# Sundowner trailer problems?



## MicKey73

Well, I did some checking and found out that the problem is with 1999 and newer Valuelite/Sunlite models and anything with model number 727, 737, 707, 747, 767, 777 and 728. The issue is the coating they put on the steel to help protect it, but it allowed for water to get trapped in on the steel and prematurely corrode. For those who looked, hope this helped.


----------



## COWCHICK77

I have a friend who was trailer sales person. She was not all that fond of the Sundowner trailers...not sure what models. 

I will just repeat what I remember she told me when we were looking to by an honest-to-God-horse trailer and not a cow trailer with a rag top..tee he.

Logans are good as long as they are not the live in quarter models. The water and sewer tanks hang below the cross members of the trailer and you end up ripping them out on a railroad crossing. Sundowners fall apart pretty fast. Bloomers are good but overpriced for what you get. She really liked the Platinum Coaches. Quality trailers for a decent price.

This was a while ago and just one persons opinion so take it for what it is worth....free advice


----------



## Joe4d

I have a value lite 2004 couldnt be happier.
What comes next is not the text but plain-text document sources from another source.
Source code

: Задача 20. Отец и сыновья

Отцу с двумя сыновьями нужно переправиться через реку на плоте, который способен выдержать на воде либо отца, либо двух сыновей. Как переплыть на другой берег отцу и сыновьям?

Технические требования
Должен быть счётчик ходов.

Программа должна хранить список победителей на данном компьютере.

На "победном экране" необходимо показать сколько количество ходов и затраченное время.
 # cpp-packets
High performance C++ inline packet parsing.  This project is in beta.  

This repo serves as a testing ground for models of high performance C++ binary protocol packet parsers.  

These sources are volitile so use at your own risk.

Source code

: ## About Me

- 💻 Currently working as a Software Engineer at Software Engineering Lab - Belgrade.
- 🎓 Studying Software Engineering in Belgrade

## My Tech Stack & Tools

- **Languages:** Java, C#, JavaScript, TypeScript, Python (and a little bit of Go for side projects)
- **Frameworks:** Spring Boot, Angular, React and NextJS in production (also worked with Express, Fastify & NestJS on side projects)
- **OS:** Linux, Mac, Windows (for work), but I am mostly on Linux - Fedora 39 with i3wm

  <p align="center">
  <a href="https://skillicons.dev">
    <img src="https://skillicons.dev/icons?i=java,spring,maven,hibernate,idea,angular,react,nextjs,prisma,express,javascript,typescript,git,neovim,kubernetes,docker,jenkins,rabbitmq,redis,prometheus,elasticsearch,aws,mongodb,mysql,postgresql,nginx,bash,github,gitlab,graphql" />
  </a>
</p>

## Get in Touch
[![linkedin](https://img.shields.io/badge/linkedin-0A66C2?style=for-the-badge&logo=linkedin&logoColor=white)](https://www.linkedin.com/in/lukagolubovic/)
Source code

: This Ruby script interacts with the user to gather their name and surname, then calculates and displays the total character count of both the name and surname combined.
The frame was stripped and undercoated so maybe it was an issue, but 6 years and it looks like new and works fine for me.


----------



## myhorsehasmentalissues

I have also had some unpleasent run-ins with sundowners. I think that they are too "fancied up" if that makes sense. Too much stuff. It also makes them super expensive. I prefer my featherlite 9407 (with a ramp). Speaking of ramps... one time we were going to Ocala (in our sundowneer) and the latch that holds the ramp... BROKE! It was not rusted it just broke! So we took it into the shop and then got back home and on our way to Conyers the ramp FELL OFF in traffic. Now it is about a 2'6" step down! They put tons of stuff on the trailers and at first you might think...oh this is nice. But is is not that durable. It is all of the little non-heavy-duty things that add up. They might be durable now but not my model which was 2002 I think?


----------



## Brenda Weintraub

I am one of the unlucky ones that bought a used 2000 Sundowner two years ago. Just found out when I took the black "covering" up from the floor of the trialer that it is eaten through! Sundowner said it was out of warrenty and not their problem. I'm stuck with a trailer I can't use, still making payments on and can't afford another one! When I do get another it won't be a Sundowner!


----------